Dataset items
————

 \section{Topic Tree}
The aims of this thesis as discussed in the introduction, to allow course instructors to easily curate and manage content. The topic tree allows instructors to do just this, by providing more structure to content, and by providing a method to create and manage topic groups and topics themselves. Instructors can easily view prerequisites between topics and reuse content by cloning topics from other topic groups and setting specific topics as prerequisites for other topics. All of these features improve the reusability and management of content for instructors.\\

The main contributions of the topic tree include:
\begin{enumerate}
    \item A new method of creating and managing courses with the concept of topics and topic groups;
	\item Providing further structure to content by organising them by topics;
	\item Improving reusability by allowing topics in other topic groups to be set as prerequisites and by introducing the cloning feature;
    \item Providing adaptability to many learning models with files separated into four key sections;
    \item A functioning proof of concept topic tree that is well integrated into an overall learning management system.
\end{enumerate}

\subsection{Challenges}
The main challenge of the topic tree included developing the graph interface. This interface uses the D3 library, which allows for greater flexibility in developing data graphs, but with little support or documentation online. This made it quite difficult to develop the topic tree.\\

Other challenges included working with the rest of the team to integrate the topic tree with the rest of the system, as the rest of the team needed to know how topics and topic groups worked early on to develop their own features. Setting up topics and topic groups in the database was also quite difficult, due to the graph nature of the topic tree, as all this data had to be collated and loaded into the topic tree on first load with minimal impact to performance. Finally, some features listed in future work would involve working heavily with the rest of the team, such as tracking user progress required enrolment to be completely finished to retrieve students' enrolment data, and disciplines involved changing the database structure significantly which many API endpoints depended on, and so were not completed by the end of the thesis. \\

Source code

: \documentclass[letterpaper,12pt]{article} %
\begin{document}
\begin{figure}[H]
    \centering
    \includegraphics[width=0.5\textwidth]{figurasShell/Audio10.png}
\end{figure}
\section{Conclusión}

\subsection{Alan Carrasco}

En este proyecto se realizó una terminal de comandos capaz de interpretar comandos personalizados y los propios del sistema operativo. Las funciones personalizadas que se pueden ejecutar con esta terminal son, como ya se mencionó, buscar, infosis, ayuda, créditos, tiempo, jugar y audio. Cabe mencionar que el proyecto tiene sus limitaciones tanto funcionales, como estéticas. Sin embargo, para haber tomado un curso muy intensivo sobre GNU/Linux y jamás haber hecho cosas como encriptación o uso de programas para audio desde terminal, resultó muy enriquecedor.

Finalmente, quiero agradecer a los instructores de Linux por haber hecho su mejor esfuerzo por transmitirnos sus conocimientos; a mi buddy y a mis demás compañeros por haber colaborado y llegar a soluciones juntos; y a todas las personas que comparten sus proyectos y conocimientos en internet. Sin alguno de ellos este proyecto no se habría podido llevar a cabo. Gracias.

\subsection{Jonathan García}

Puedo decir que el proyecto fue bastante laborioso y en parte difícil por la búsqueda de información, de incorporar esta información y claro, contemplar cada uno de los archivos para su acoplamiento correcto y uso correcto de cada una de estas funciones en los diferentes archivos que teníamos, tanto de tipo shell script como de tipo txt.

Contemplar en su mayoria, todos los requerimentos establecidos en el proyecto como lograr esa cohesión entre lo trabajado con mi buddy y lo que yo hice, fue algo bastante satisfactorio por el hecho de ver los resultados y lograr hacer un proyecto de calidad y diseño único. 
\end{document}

————

▸ Problem requirements:
Each line of the data is to be transcribed exactly, with nothing left out.

▸ Solution to this problem:
 \section{Topic Tree}
The aims of this thesis as discussed in the introduction, to allow course instructors to easily curate and manage content. The topic tree allows instructors to do just this, by providing more structure to content, and by providing a method to create and manage topic groups and topics themselves. Instructors can easily view prerequisites between topics and reuse content by cloning topics from other topic groups and setting specific topics as prerequisites for other topics. All of these features improve the reusability and management of content for instructors.\\

The main contributions of the topic tree include:
\begin{enumerate}
    \item A new method of creating and managing courses with the concept of topics and topic groups;
	\item Providing further structure to content by organising them by topics;
	\item Improving reusability by allowing topics in other topic groups to be set as prerequisites and by introducing the cloning feature;
    \item Providing adaptability to many learning models with files separated into four key sections;
    \item A functioning proof of concept topic tree that is well integrated into an overall learning management system.
\end{enumerate}

\subsection{Challenges}
The main challenge of the topic tree included developing the graph interface. This interface uses the D3 library, which allows for greater flexibility in developing data graphs, but with little support or documentation online. This made it quite difficult to develop the topic tree.\\

Other challenges included working with the rest of the team to integrate the topic tree with the rest of the system, as the rest of the team needed to know how topics and topic groups worked early on to develop their own features. Setting up topics and topic groups in the database was also quite difficult, due to the graph nature of the topic tree, as all this data had to be collated and loaded into the topic tree on first load with minimal impact to performance. Finally, some features listed in future work would involve working heavily with the rest of the team, such as tracking user progress required enrolment to be completely finished to retrieve students' enrolment data, and disciplines involved changing the database structure significantly which many API endpoints depended on, and so were not completed by the end of the thesis. \\

Source code

: \documentclass[letterpaper,12pt]{article} %
\begin{document}
\begin{figure}[H]
    \centering
    \includegraphics[width=0.5\textwidth]{figurasShell/Audio10.png}
\end{figure}
\section{Conclusión}

\subsection{Alan Carrasco}

En este proyecto se realizó una terminal de comandos capaz de interpretar comandos personalizados y los propios del sistema operativo. Las funciones personalizadas que se pueden ejecutar con esta terminal son, como ya se mencionó, buscar, infosis, ayuda, créditos, tiempo, jugar y audio. Cabe mencionar que el proyecto tiene sus limitaciones tanto funcionales, como estéticas. Sin embargo, para haber tomado un curso muy intensivo sobre GNU/Linux y jamás haber hecho cosas como encriptación o uso de programas para audio desde terminal, resultó muy enriquecedor.

Finalmente, quiero agradecer a los instructores de Linux por haber hecho su mejor esfuerzo por transmitirnos sus conocimientos; a mi buddy y a mis demás compañeros por haber colaborado y llegar a soluciones juntos; y a todas las personas que comparten sus proyectos y conocimientos en internet. Sin alguno de ellos este proyecto no se habría podido llevar a cabo. Gracias.

\subsection{Jonathan García}

Puedo decir que el proyecto fue bastante laborioso y en parte difícil por la búsqueda de información, de incorporar esta información y claro, contemplar cada uno de los archivos para su acoplamiento correcto y uso correcto de cada una de estas funciones en los diferentes archivos que teníamos, tanto de tipo shell script como de tipo txt.

Contemplar en su mayoria, todos los requerimentos establecidos en el proyecto como lograr esa cohesión entre lo trabajado con mi buddy y lo que yo hice, fue algo bastante satisfactorio por el hecho de ver los resultados y lograr hacer un proyecto de calidad y diseño único. 
\end{document}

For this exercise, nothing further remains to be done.